Records drawn from a dataset:
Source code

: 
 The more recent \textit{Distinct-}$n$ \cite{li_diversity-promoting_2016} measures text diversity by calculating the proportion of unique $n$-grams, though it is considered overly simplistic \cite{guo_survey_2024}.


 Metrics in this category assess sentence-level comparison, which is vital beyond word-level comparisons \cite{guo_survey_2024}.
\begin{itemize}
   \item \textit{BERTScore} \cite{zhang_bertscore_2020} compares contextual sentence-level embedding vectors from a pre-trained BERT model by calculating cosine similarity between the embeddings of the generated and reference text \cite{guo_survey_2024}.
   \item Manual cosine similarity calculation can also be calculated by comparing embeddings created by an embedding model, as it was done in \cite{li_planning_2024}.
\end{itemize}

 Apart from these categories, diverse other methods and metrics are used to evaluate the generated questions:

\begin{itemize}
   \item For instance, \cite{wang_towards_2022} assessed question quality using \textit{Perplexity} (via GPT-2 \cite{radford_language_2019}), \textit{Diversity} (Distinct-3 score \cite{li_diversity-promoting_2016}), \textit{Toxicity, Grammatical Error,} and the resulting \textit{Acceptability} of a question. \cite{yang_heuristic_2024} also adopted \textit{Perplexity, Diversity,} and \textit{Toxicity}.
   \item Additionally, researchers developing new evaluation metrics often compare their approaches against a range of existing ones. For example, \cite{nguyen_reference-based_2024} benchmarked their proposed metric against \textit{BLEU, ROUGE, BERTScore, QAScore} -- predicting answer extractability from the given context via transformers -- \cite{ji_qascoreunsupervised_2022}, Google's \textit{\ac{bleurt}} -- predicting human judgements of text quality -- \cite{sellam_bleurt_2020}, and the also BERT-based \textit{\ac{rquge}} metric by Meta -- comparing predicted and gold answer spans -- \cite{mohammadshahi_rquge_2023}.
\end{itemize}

▶ **Exercise directions**
Copy every entry exactly; no part may be left out.

▶ **Result of this exercise**
Source code

: 
 The more recent \textit{Distinct-}$n$ \cite{li_diversity-promoting_2016} measures text diversity by calculating the proportion of unique $n$-grams, though it is considered overly simplistic \cite{guo_survey_2024}.


 Metrics in this category assess sentence-level comparison, which is vital beyond word-level comparisons \cite{guo_survey_2024}.
\begin{itemize}
   \item \textit{BERTScore} \cite{zhang_bertscore_2020} compares contextual sentence-level embedding vectors from a pre-trained BERT model by calculating cosine similarity between the embeddings of the generated and reference text \cite{guo_survey_2024}.
   \item Manual cosine similarity calculation can also be calculated by comparing embeddings created by an embedding model, as it was done in \cite{li_planning_2024}.
\end{itemize}

 Apart from these categories, diverse other methods and metrics are used to evaluate the generated questions:

\begin{itemize}
   \item For instance, \cite{wang_towards_2022} assessed question quality using \textit{Perplexity} (via GPT-2 \cite{radford_language_2019}), \textit{Diversity} (Distinct-3 score \cite{li_diversity-promoting_2016}), \textit{Toxicity, Grammatical Error,} and the resulting \textit{Acceptability} of a question. \cite{yang_heuristic_2024} also adopted \textit{Perplexity, Diversity,} and \textit{Toxicity}.
   \item Additionally, researchers developing new evaluation metrics often compare their approaches against a range of existing ones. For example, \cite{nguyen_reference-based_2024} benchmarked their proposed metric against \textit{BLEU, ROUGE, BERTScore, QAScore} -- predicting answer extractability from the given context via transformers -- \cite{ji_qascoreunsupervised_2022}, Google's \textit{\ac{bleurt}} -- predicting human judgements of text quality -- \cite{sellam_bleurt_2020}, and the also BERT-based \textit{\ac{rquge}} metric by Meta -- comparing predicted and gold answer spans -- \cite{mohammadshahi_rquge_2023}.
\end{itemize}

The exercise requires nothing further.